(Records from a data source)
######

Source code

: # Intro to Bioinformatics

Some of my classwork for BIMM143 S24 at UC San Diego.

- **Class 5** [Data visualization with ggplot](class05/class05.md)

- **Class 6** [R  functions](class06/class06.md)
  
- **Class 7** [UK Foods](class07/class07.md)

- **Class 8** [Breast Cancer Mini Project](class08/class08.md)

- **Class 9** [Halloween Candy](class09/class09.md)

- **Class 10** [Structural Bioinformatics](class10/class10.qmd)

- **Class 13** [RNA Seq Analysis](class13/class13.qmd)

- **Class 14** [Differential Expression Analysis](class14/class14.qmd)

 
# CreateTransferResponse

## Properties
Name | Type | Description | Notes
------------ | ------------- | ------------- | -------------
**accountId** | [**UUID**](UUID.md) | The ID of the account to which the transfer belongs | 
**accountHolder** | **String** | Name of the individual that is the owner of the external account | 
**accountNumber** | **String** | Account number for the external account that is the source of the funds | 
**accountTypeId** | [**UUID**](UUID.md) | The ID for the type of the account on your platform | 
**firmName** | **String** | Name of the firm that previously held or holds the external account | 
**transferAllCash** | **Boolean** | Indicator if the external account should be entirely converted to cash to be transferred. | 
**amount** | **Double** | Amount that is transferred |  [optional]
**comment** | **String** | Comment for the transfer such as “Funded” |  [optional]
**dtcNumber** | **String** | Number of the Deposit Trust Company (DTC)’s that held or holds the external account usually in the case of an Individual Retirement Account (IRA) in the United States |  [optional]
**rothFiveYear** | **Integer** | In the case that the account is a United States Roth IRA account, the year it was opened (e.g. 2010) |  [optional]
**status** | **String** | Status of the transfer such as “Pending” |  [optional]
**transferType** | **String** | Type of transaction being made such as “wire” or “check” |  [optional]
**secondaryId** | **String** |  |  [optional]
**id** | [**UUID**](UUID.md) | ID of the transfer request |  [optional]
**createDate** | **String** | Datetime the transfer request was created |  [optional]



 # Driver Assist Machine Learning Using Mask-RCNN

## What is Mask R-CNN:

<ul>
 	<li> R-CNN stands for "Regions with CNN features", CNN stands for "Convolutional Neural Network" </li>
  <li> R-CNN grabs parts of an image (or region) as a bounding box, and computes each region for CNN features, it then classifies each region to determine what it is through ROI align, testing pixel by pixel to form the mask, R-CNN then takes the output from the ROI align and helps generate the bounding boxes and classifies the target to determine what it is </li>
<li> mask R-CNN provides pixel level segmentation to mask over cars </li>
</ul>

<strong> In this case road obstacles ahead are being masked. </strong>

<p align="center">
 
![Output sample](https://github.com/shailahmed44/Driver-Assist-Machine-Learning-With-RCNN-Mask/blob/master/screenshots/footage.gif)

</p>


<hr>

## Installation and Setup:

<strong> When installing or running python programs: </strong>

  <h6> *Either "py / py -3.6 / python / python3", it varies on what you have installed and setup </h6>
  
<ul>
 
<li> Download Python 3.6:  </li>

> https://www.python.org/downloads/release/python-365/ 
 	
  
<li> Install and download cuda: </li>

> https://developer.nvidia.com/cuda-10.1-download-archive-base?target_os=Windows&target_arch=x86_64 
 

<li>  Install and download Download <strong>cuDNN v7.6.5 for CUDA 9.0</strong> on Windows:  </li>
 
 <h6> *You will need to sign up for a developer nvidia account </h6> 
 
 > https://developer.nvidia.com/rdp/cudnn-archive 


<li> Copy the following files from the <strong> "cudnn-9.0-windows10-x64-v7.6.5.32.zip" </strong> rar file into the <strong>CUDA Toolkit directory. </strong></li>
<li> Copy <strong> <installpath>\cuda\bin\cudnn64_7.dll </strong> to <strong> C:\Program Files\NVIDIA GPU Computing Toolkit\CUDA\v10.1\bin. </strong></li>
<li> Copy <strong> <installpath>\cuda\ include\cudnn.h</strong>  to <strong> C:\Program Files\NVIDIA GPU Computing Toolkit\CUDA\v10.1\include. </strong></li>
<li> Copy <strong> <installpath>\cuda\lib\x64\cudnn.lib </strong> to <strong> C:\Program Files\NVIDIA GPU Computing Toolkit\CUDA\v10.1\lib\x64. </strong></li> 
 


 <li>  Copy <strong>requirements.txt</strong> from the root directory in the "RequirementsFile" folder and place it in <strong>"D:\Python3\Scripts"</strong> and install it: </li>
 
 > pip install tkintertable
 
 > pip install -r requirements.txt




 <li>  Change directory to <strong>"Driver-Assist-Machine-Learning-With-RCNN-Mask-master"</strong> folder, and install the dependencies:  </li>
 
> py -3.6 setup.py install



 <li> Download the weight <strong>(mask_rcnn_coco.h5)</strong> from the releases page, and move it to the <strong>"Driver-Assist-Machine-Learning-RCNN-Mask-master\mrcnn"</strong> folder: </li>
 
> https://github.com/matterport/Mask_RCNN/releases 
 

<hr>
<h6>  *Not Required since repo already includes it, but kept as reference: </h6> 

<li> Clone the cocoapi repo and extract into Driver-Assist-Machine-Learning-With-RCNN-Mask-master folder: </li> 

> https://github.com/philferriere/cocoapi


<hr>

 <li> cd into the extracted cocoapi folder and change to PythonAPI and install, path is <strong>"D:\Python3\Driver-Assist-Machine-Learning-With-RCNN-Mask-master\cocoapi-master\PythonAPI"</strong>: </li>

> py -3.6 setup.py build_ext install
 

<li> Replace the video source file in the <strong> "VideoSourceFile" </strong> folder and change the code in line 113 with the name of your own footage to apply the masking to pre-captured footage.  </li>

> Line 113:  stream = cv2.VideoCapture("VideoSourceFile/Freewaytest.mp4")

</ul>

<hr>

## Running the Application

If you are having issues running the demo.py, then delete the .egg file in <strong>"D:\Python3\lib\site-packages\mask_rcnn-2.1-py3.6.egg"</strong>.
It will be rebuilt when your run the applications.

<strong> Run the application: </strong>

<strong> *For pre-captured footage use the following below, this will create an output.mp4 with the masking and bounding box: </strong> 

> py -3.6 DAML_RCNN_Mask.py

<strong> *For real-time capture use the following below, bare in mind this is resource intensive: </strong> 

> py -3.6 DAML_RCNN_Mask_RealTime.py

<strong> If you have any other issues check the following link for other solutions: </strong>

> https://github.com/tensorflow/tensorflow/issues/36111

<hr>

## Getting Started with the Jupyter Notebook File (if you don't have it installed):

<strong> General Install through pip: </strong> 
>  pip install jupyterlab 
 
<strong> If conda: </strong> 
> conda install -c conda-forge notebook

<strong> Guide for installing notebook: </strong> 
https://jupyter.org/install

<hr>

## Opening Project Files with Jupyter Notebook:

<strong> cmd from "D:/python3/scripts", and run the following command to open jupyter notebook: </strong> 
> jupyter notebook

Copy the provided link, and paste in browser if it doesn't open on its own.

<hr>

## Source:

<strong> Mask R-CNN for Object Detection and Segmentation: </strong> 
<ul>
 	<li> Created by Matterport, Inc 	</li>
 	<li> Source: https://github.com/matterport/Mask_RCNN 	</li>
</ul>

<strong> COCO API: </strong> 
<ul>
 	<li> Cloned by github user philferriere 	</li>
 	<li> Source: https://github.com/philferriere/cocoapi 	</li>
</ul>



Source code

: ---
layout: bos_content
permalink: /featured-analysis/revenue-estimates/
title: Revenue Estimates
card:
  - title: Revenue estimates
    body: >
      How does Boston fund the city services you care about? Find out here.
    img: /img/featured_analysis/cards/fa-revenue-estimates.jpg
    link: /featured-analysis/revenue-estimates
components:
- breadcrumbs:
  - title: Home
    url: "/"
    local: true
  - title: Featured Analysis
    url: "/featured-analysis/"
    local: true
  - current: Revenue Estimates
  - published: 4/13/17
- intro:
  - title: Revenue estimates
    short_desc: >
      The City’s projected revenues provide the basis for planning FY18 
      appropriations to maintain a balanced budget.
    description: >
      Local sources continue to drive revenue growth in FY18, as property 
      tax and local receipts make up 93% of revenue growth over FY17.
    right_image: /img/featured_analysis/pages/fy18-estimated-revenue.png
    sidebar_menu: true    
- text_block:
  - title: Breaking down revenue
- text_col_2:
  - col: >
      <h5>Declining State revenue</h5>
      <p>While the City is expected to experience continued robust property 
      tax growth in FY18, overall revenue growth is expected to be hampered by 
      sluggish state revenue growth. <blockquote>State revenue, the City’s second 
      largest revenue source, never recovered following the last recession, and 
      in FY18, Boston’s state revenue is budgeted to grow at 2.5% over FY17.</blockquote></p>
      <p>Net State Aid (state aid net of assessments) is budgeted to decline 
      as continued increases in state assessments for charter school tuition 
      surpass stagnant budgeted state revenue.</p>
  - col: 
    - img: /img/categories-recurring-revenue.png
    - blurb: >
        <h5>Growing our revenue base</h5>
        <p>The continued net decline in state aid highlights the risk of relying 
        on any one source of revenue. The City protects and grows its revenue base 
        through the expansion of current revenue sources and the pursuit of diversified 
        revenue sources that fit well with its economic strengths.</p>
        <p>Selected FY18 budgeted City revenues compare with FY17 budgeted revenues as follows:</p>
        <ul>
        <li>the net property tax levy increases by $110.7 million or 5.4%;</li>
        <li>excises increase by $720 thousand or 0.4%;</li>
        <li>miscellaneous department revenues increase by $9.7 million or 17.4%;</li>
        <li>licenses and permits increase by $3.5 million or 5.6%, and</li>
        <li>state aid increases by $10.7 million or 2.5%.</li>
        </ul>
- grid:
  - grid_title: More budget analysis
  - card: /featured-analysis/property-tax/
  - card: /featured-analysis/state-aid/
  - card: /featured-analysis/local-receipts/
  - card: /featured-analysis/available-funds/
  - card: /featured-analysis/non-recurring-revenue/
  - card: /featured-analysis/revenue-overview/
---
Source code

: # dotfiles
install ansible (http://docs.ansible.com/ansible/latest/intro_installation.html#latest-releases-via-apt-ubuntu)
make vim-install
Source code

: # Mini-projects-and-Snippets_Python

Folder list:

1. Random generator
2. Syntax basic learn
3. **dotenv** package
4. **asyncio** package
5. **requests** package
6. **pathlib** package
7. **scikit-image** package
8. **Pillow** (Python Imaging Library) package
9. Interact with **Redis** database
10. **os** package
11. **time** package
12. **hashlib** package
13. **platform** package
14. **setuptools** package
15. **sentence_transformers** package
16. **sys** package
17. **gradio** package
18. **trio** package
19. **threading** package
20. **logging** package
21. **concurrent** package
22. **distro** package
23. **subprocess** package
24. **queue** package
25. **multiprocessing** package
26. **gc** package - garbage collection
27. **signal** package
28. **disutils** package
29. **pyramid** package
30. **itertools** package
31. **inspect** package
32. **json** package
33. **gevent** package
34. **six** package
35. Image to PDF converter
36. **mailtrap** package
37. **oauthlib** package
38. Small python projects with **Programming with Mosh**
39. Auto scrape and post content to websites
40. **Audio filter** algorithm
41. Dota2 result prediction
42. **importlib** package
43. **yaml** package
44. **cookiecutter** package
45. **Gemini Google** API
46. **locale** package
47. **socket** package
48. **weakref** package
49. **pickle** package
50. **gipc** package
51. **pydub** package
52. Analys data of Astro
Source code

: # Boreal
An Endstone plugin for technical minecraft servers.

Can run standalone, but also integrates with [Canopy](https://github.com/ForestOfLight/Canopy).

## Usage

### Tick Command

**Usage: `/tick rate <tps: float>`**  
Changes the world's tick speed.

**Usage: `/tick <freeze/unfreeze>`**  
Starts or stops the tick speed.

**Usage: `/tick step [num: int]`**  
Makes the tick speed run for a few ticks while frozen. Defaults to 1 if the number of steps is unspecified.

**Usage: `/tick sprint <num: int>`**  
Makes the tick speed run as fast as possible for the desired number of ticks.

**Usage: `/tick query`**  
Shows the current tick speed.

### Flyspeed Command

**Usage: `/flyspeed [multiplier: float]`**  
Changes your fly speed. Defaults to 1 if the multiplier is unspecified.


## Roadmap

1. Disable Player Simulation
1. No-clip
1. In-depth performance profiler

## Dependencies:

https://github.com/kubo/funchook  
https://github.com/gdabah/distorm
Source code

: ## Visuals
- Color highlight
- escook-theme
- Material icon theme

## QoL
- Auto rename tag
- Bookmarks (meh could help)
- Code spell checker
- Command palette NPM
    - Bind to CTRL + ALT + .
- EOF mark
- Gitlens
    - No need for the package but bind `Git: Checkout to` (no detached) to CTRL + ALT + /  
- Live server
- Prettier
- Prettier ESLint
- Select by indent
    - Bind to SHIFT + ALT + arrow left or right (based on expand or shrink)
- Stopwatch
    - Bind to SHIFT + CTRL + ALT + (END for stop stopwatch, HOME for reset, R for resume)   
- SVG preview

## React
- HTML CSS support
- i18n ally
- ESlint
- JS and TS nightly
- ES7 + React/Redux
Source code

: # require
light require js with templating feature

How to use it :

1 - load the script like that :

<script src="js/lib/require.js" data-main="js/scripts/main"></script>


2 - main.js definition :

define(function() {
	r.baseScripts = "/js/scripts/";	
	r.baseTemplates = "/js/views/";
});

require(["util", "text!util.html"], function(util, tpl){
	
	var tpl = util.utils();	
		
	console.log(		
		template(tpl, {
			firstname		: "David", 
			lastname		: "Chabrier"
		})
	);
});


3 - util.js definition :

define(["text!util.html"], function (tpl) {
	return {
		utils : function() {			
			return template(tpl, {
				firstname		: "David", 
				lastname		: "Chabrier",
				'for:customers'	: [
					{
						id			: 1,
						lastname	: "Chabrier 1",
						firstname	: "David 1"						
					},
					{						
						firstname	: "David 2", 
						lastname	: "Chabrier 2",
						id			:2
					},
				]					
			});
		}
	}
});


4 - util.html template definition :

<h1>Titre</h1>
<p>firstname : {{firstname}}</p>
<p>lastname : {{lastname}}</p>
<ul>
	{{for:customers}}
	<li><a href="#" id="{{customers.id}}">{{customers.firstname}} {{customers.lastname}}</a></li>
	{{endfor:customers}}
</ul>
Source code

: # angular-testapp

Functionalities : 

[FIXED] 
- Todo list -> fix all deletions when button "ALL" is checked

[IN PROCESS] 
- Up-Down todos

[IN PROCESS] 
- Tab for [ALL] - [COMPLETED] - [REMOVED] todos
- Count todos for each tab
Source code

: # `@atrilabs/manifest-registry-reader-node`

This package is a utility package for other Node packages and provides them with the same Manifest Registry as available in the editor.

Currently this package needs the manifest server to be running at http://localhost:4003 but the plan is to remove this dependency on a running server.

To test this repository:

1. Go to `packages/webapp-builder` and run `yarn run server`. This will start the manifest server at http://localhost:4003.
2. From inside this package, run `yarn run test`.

######

= Your goal =
Spot the lines above that mention "String" and copy them.

= Reply =
**accountHolder** | **String** | Name of the individual that is the owner of the external account | 
**accountNumber** | **String** | Account number for the external account that is the source of the funds | 
**firmName** | **String** | Name of the firm that previously held or holds the external account | 
**comment** | **String** | Comment for the transfer such as “Funded” |  [optional]
**dtcNumber** | **String** | Number of the Deposit Trust Company (DTC)’s that held or holds the external account usually in the case of an Individual Retirement Account (IRA) in the United States |  [optional]
**status** | **String** | Status of the transfer such as “Pending” |  [optional]
**transferType** | **String** | Type of transaction being made such as “wire” or “check” |  [optional]
**secondaryId** | **String** |  |  [optional]
**createDate** | **String** | Datetime the transfer request was created |  [optional]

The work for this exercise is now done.